- TASK STATEMENT
Using the material below, set down only the line containing "## Integration Points" and the lines after it, unchanged.

____

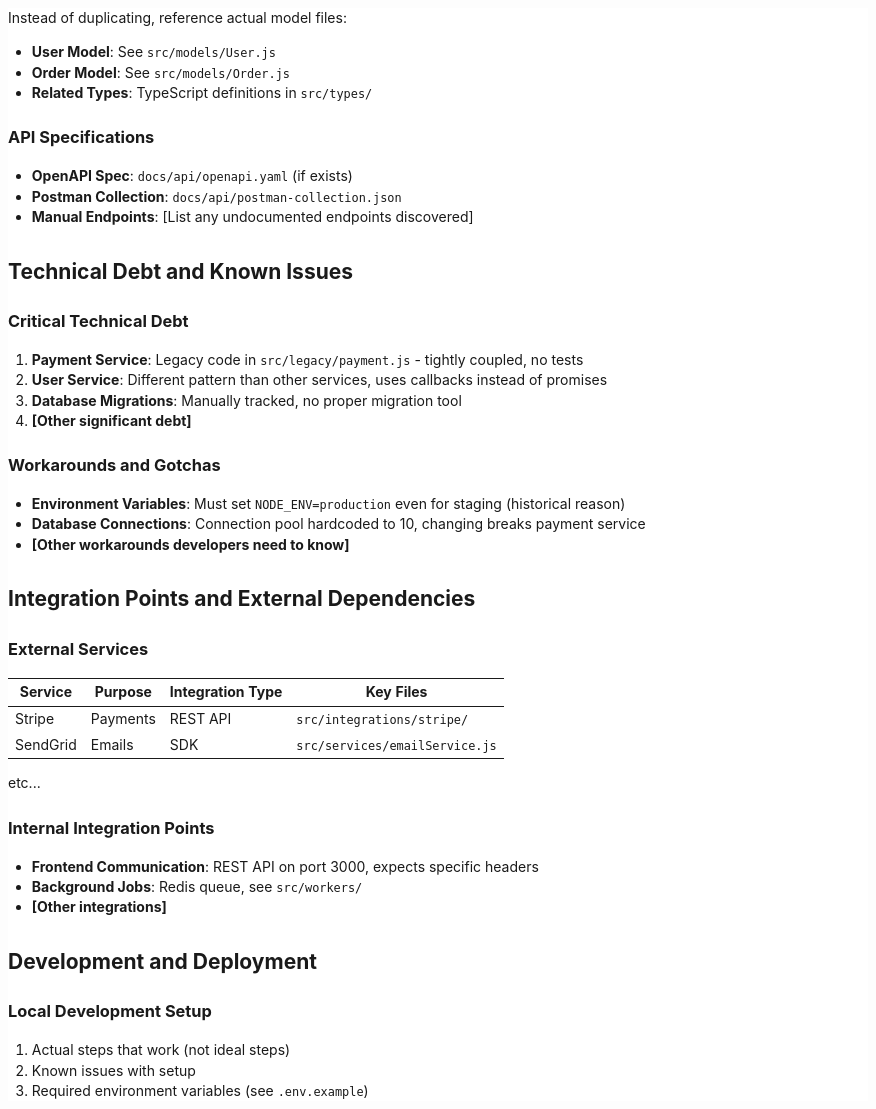 Instead of duplicating, reference actual model files:
- **User Model**: See `src/models/User.js`
- **Order Model**: See `src/models/Order.js`
- **Related Types**: TypeScript definitions in `src/types/`

### API Specifications

- **OpenAPI Spec**: `docs/api/openapi.yaml` (if exists)
- **Postman Collection**: `docs/api/postman-collection.json`
- **Manual Endpoints**: [List any undocumented endpoints discovered]

## Technical Debt and Known Issues

### Critical Technical Debt

1. **Payment Service**: Legacy code in `src/legacy/payment.js` - tightly coupled, no tests
2. **User Service**: Different pattern than other services, uses callbacks instead of promises
3. **Database Migrations**: Manually tracked, no proper migration tool
4. **[Other significant debt]**

### Workarounds and Gotchas

- **Environment Variables**: Must set `NODE_ENV=production` even for staging (historical reason)
- **Database Connections**: Connection pool hardcoded to 10, changing breaks payment service
- **[Other workarounds developers need to know]**

## Integration Points and External Dependencies

### External Services

| Service | Purpose | Integration Type | Key Files |
|---------|---------|------------------|-----------|
| Stripe | Payments | REST API | `src/integrations/stripe/` |
| SendGrid | Emails | SDK | `src/services/emailService.js` |

etc...

### Internal Integration Points

- **Frontend Communication**: REST API on port 3000, expects specific headers
- **Background Jobs**: Redis queue, see `src/workers/`
- **[Other integrations]**

## Development and Deployment

### Local Development Setup

1. Actual steps that work (not ideal steps)
2. Known issues with setup
3. Required environment variables (see `.env.example`)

____

- RESPONSE FOR THIS EXERCISE
## Integration Points and External Dependencies

### External Services

| Service | Purpose | Integration Type | Key Files |
|---------|---------|------------------|-----------|
| Stripe | Payments | REST API | `src/integrations/stripe/` |
| SendGrid | Emails | SDK | `src/services/emailService.js` |

etc...

### Internal Integration Points

- **Frontend Communication**: REST API on port 3000, expects specific headers
- **Background Jobs**: Redis queue, see `src/workers/`
- **[Other integrations]**

## Development and Deployment

### Local Development Setup

1. Actual steps that work (not ideal steps)
2. Known issues with setup
3. Required environment variables (see `.env.example`)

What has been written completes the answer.